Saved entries
+--

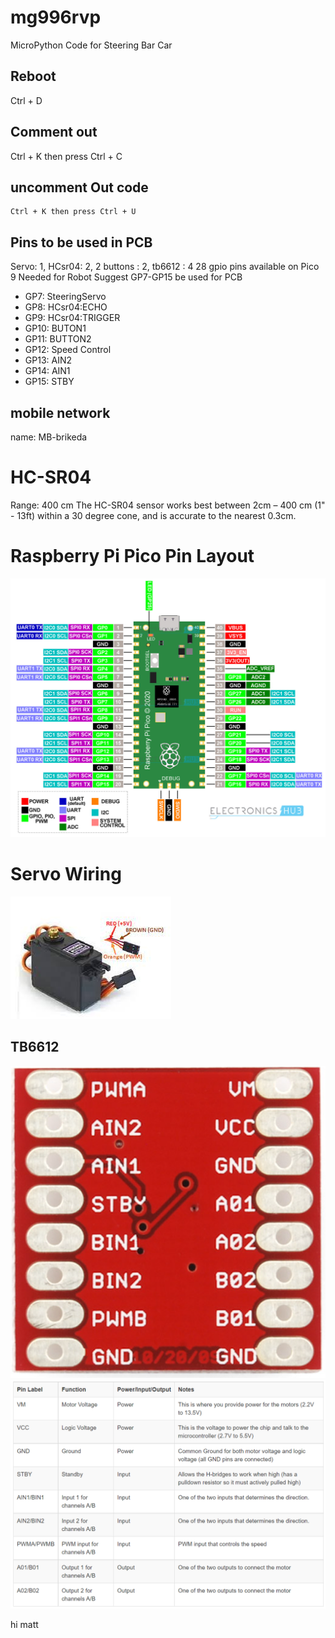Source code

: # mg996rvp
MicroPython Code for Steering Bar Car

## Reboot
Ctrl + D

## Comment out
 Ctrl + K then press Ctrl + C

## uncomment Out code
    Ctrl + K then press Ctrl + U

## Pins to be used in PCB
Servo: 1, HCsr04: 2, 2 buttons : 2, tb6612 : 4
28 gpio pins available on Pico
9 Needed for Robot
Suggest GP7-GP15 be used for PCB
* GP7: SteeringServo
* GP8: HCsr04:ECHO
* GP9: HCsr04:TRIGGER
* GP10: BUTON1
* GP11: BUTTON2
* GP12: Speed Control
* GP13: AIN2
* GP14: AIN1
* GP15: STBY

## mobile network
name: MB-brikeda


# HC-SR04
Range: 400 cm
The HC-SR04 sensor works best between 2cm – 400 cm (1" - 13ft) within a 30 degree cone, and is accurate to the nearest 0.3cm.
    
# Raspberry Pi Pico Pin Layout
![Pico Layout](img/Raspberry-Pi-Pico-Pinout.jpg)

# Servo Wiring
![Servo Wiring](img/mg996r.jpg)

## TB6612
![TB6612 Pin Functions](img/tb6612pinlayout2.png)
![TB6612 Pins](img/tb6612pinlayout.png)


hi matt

+--

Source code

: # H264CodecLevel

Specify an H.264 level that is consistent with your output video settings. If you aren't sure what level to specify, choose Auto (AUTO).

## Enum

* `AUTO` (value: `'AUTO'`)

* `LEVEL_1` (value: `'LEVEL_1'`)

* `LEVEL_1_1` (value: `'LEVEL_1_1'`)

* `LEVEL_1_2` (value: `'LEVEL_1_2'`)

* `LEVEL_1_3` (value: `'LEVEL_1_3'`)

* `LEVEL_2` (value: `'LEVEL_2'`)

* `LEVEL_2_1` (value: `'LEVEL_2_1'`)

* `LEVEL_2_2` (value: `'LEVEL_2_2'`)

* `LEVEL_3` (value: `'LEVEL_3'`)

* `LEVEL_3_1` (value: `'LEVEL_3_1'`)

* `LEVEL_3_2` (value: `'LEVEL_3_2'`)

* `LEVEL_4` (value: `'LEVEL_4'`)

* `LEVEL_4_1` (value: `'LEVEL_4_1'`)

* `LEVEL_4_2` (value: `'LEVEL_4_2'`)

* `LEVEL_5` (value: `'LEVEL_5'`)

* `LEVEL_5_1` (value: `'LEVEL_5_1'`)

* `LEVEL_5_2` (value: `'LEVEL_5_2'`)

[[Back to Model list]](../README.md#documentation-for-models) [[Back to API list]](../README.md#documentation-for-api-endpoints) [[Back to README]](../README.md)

+--

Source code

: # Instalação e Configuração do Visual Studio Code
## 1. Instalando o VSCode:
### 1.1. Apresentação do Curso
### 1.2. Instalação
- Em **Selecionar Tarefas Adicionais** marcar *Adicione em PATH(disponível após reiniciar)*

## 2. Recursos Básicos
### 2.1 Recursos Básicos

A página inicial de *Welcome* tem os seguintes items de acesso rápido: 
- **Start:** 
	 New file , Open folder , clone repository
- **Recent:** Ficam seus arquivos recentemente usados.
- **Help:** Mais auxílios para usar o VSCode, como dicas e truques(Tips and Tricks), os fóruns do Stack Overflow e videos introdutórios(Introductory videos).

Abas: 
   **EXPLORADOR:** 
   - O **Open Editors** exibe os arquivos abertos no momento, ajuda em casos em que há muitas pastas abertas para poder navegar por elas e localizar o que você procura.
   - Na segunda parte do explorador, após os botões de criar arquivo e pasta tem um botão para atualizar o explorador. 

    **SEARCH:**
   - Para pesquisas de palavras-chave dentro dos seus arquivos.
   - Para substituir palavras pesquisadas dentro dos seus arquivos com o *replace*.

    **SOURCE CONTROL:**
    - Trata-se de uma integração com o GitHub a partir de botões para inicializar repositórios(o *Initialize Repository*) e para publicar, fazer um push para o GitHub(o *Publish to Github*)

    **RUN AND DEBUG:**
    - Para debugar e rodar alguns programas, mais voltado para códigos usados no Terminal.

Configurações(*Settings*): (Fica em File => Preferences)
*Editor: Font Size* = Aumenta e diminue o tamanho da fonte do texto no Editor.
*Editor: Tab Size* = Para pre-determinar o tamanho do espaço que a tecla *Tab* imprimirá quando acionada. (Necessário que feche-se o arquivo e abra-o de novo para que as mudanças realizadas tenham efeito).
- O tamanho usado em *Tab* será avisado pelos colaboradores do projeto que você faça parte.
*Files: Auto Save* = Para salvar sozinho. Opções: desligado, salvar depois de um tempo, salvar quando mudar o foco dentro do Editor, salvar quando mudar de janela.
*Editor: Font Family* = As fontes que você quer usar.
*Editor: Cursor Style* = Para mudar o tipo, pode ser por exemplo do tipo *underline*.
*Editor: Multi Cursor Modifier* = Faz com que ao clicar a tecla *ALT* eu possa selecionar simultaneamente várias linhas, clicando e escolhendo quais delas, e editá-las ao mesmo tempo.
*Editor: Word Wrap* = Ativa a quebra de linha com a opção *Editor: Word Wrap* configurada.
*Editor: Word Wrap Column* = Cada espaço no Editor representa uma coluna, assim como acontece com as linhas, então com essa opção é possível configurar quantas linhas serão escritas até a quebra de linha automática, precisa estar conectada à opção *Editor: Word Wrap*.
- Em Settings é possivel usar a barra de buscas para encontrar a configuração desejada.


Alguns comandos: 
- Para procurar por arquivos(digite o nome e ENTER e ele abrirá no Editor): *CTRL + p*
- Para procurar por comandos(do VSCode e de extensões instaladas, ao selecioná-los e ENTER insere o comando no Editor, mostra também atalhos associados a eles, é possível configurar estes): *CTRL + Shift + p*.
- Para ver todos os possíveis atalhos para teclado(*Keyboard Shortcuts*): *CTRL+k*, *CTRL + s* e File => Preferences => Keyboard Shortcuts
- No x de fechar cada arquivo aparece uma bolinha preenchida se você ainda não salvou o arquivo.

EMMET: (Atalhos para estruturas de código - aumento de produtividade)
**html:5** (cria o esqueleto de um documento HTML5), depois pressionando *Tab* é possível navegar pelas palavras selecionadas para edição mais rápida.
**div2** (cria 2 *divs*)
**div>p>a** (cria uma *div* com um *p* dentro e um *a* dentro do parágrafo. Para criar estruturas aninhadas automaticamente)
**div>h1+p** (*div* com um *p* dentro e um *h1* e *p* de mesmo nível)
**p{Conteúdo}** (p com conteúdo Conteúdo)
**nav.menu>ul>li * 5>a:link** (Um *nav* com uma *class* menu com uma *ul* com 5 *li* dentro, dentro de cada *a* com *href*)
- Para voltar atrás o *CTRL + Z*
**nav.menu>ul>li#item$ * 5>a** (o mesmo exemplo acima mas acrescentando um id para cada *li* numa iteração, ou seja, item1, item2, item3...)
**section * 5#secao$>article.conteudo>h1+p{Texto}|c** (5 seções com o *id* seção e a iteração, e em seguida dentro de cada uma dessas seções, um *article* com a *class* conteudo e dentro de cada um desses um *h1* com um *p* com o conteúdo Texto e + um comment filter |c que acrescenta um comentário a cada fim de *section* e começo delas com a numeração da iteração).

+--

## Work request
Search the entries above for "exemplo". Show every line that has it.

## Response box
*Editor: Cursor Style* = Para mudar o tipo, pode ser por exemplo do tipo *underline*.
**nav.menu>ul>li#item$ * 5>a** (o mesmo exemplo acima mas acrescentando um id para cada *li* numa iteração, ou seja, item1, item2, item3...)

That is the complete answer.